• WORK TO BE COMPLETED:
The required lines are those that contain "requires"; pull them out of the data and copy them.

──────── RECORDED INFORMATION ────────

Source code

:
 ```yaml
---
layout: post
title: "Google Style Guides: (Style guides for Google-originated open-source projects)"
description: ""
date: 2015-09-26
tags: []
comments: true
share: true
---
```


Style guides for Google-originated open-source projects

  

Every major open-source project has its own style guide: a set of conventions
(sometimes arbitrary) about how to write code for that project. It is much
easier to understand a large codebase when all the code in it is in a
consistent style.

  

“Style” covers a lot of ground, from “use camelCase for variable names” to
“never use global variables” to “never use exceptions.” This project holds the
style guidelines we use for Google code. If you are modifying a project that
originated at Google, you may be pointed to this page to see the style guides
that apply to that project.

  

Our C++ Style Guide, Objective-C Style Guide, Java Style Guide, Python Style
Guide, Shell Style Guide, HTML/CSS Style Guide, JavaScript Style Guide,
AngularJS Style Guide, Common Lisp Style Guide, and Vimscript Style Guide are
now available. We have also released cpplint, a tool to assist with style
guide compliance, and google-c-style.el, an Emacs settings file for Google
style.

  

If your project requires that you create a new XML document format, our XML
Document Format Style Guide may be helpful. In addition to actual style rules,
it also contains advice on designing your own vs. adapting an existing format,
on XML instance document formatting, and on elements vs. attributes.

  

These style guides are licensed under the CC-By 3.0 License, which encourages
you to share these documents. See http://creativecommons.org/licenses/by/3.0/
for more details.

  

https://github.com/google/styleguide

────────
──────── RECORDED INFORMATION ────────

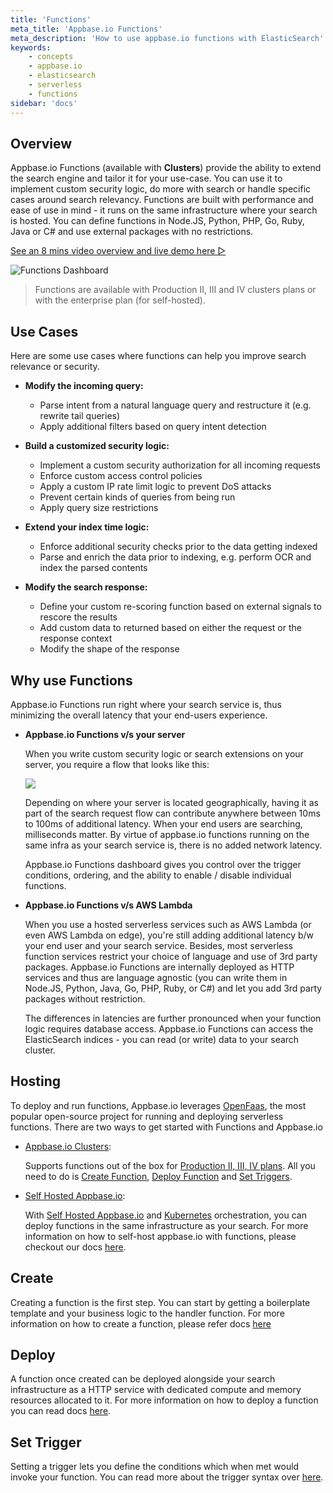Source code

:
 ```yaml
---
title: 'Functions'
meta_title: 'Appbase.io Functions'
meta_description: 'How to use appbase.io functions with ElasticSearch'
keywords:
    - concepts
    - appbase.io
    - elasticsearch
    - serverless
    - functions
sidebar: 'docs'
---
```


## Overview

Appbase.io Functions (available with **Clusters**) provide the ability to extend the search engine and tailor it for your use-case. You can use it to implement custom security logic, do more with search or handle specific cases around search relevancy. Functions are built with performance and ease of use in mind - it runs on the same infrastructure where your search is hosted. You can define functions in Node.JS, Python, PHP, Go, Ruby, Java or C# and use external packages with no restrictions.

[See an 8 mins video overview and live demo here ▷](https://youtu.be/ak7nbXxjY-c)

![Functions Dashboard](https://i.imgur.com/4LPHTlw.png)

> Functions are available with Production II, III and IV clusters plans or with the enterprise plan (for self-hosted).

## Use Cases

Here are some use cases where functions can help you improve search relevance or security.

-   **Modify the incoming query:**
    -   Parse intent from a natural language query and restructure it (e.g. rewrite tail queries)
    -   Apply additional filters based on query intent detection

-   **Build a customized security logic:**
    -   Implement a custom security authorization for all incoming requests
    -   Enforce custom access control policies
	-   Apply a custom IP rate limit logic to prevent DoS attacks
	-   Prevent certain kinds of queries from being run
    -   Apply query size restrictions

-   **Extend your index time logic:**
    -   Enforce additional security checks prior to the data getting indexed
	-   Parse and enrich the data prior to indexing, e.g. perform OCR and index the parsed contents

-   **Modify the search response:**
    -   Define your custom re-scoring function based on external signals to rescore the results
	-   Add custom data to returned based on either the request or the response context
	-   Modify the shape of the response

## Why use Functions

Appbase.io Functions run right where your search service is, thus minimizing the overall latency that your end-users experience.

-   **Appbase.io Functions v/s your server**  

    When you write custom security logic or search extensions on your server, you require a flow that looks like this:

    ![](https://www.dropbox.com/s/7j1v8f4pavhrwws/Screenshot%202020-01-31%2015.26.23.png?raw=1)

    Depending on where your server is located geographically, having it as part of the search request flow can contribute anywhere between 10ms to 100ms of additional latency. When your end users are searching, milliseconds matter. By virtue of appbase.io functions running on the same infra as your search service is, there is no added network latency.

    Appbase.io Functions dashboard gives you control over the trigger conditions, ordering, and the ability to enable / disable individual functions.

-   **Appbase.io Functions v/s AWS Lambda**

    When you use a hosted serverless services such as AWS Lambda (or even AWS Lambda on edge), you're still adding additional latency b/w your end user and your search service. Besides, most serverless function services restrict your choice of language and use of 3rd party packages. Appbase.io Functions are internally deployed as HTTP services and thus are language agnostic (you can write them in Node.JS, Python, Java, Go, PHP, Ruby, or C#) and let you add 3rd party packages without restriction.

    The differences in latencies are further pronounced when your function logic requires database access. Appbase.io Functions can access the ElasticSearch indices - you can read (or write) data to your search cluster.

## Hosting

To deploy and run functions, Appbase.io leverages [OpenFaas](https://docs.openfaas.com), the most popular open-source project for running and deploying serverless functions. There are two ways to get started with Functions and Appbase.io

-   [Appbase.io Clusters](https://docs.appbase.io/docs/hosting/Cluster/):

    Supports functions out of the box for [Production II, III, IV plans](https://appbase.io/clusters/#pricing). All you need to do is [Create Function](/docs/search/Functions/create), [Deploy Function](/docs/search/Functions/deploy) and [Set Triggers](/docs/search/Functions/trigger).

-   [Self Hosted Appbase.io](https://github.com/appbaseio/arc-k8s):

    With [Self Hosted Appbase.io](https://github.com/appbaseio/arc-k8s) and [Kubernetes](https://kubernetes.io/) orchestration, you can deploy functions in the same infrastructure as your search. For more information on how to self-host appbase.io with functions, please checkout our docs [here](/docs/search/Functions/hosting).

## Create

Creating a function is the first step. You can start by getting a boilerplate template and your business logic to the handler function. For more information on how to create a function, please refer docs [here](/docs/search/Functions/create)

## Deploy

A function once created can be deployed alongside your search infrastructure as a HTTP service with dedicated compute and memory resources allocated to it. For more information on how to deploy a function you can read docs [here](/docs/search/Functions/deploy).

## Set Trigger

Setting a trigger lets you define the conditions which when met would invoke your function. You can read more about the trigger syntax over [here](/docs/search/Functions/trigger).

────────
──────── RECORDED INFORMATION ────────

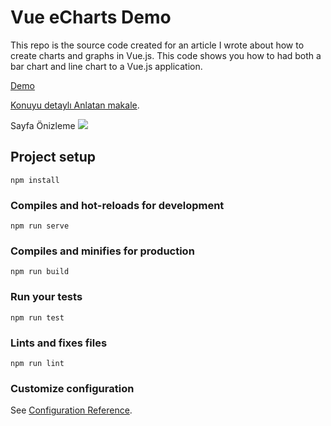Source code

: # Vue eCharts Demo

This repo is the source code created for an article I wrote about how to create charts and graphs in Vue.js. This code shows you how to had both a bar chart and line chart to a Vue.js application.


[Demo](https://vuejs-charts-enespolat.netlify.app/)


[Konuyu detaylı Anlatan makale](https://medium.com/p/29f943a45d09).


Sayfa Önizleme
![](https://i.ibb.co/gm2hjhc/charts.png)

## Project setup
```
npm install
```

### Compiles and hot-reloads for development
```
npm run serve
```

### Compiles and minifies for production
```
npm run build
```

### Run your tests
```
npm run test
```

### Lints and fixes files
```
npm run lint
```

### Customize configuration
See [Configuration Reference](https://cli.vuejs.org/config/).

────────

• SOLUTION TO THIS EXERCISE:
If your project requires that you create a new XML document format, our XML
    The differences in latencies are further pronounced when your function logic requires database access. Appbase.io Functions can access the ElasticSearch indices - you can read (or write) data to your search cluster.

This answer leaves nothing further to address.